というより石井自身が強い奴と闘いたいから、さらに強くなりたいから総合のリングに上がるんだろうと思っているので……
ガンガン強い奴に挑んでいくような選手になってほしいなと思っています。
なによりまだ若いですから期待はしたいです。
Posted by K作 at 2008年10月29日 20:48
石井は優柔不断なのではないですか?
いきなり年末は埼玉で試合をしたいと言い出したりしそうで(笑)
Posted by 田無 at 2008年10月29日 23:51
こんにちは。
僕は石井の金メダリストとしての知名度より、
練習をいくらでもできる意欲があることが今後の格闘技界にとってプラスだと思ってます。

吉田や瀧本と違って、総合格闘技で上に行こうって意識が高いと思うので石井ならトップに食い込んでくるだろうと期待してます!


あと、おも格さんのブログを僕のブログにブックマークさせていただきました。
これからもよろしくお願いします〜
Posted by キャベジ at 2008年10月30日 14:37
コメントありがとうございます。
石井に続いて、泉浩がプロ格闘家に転向! 重量級の有望選手が増えるのは嬉しいっすね。


るーさん
イメージアップですよね。
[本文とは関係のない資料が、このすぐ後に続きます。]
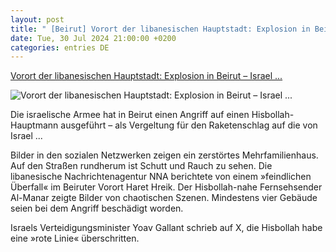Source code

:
 ```yaml
---
layout: post
title: " [Beirut] Vorort der libanesischen Hauptstadt: Explosion in Beirut – Israel ..."
date: Tue, 30 Jul 2024 21:00:00 +0200
categories: entries DE
---
```

[Vorort der libanesischen Hauptstadt: Explosion in Beirut – Israel ...](https://www.spiegel.de/ausland/beirut-israel-meldet-luftschlag-auf-hisbollah-kommandant-a-66679ac0-4775-424b-9e5d-a7d2537fe115)

![Vorort der libanesischen Hauptstadt: Explosion in Beirut – Israel ...](https://cdn.prod.www.spiegel.de/images/0f57ced1-4024-4780-84d8-b40f86cc74de_w1200_r1.778_fpx49_fpy51.jpg)

Die israelische Armee hat in Beirut einen Angriff auf einen Hisbollah-Hauptmann ausgeführt – als Vergeltung für den Raketenschlag auf die von Israel ...

Bilder in den sozialen Netzwerken zeigen ein zerstörtes Mehrfamilienhaus. Auf den Straßen rundherum ist Schutt und Rauch zu sehen. Die libanesische Nachrichtenagentur NNA berichtete von einem »feindlichen Überfall« im Beiruter Vorort Haret Hreik. Der Hisbollah-nahe Fernsehsender Al-Manar zeigte Bilder von chaotischen Szenen. Mindestens vier Gebäude seien bei dem Angriff beschädigt worden.

Israels Verteidigungsminister Yoav Gallant schrieb auf X, die Hisbollah habe eine »rote Linie« überschritten.

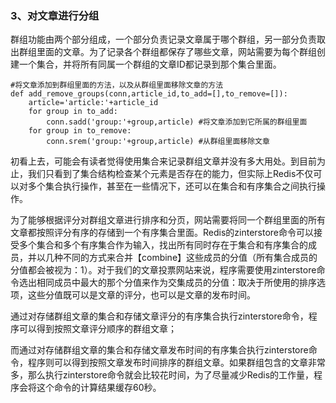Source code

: ### 3、对文章进行分组

群组功能由两个部分组成，一个部分负责记录文章属于哪个群组，另一部分负责取出群组里面的文章。为了记录各个群组都保存了哪些文章，网站需要为每个群组创建一个集合，并将所有同属一个群组的文章ID都记录到那个集合里面。

```
#将文章添加到群组里面的方法，以及从群组里面移除文章的方法
def add_remove_groups(conn,article_id,to_add=[],to_remove=[]):
    article='article:'+article_id
    for group in to_add:
        conn.sadd('group:'+group,article) #将文章添加到它所属的群组里面
    for group in to_remove:
        conn.srem('group:'+group,article) #从群组里面移除文章
```

初看上去，可能会有读者觉得使用集合来记录群组文章并没有多大用处。到目前为止，我们只看到了集合结构检查某个元素是否存在的能力，但实际上Redis不仅可以对多个集合执行操作，甚至在一些情况下，还可以在集合和有序集合之间执行操作。

为了能够根据评分对群组文章进行排序和分页，网站需要将同一个群组里面的所有文章都按照评分有序的存储到一个有序集合里面。Redis的zinterstore命令可以接受多个集合和多个有序集合作为输入，找出所有同时存在于集合和有序集合的成员，并以几种不同的方式来合并【combine】这些成员的分值（所有集合成员的分值都会被视为：1）。对于我们的文章投票网站来说，程序需要使用zinterstore命令选出相同成员中最大的那个分值来作为交集成员的分值：取决于所使用的排序选项，这些分值既可以是文章的评分，也可以是文章的发布时间。

通过对存储群组文章的集合和存储文章评分的有序集合执行zinterstore命令，程序可以得到按照文章评分顺序的群组文章；

而通过对存储群组文章的集合和存储文章发布时间的有序集合执行zinterstore命令，程序则可以得到按照文章发布时间排序的群组文章。如果群组包含的文章非常多，那么执行zinterstore命令就会比较花时间，为了尽量减少Redis的工作量，程序会将这个命令的计算结果缓存60秒。

```

```

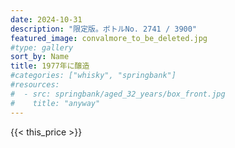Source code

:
 ```yaml
---
date: 2024-10-31
description: "限定版。ボトルNo. 2741 / 3900"
featured_image: convalmore_to_be_deleted.jpg
#type: gallery
sort_by: Name
title: 1977年に醸造
#categories: ["whisky", "springbank"]
#resources:
#  - src: springbank/aged_32_years/box_front.jpg
#    title: "anyway"
---
```

{{< this_price >}}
柔術の演舞はアリかも。こんなこともできますよ、という。


計画的にさん
ヒョードルはもう日本では試合をしないんですかね。彼に頼らなくても盛り上がる土台が、早く生まれてほしいです。石井の今後については、ヘタをするとビジネス中心に動く可能性は、あると思ってます。それが心配。


あさん
ありがとうございます。秋山批判ではなく、そういう土壌が残念だな、ということです。


みやさん
うーん、現状では難しいのではないでしょうか。


Kサクさん
どうもです! 僕が石井に期待するのは、まさにそこ! 自分の意志で「最強
」の座を求めている点です。将来がたのしみですね。


田無さん
大晦日。石井一人だけの意志では決まらない、そんな気がします。


キャベジさん
ブックマークありがとう! そうなんです。石井がプロ転向する動機は、柔道ができなくなったことではないですからね。一番大事なモチベーションを彼が持っていることが、なによりも頼もしく感じられます。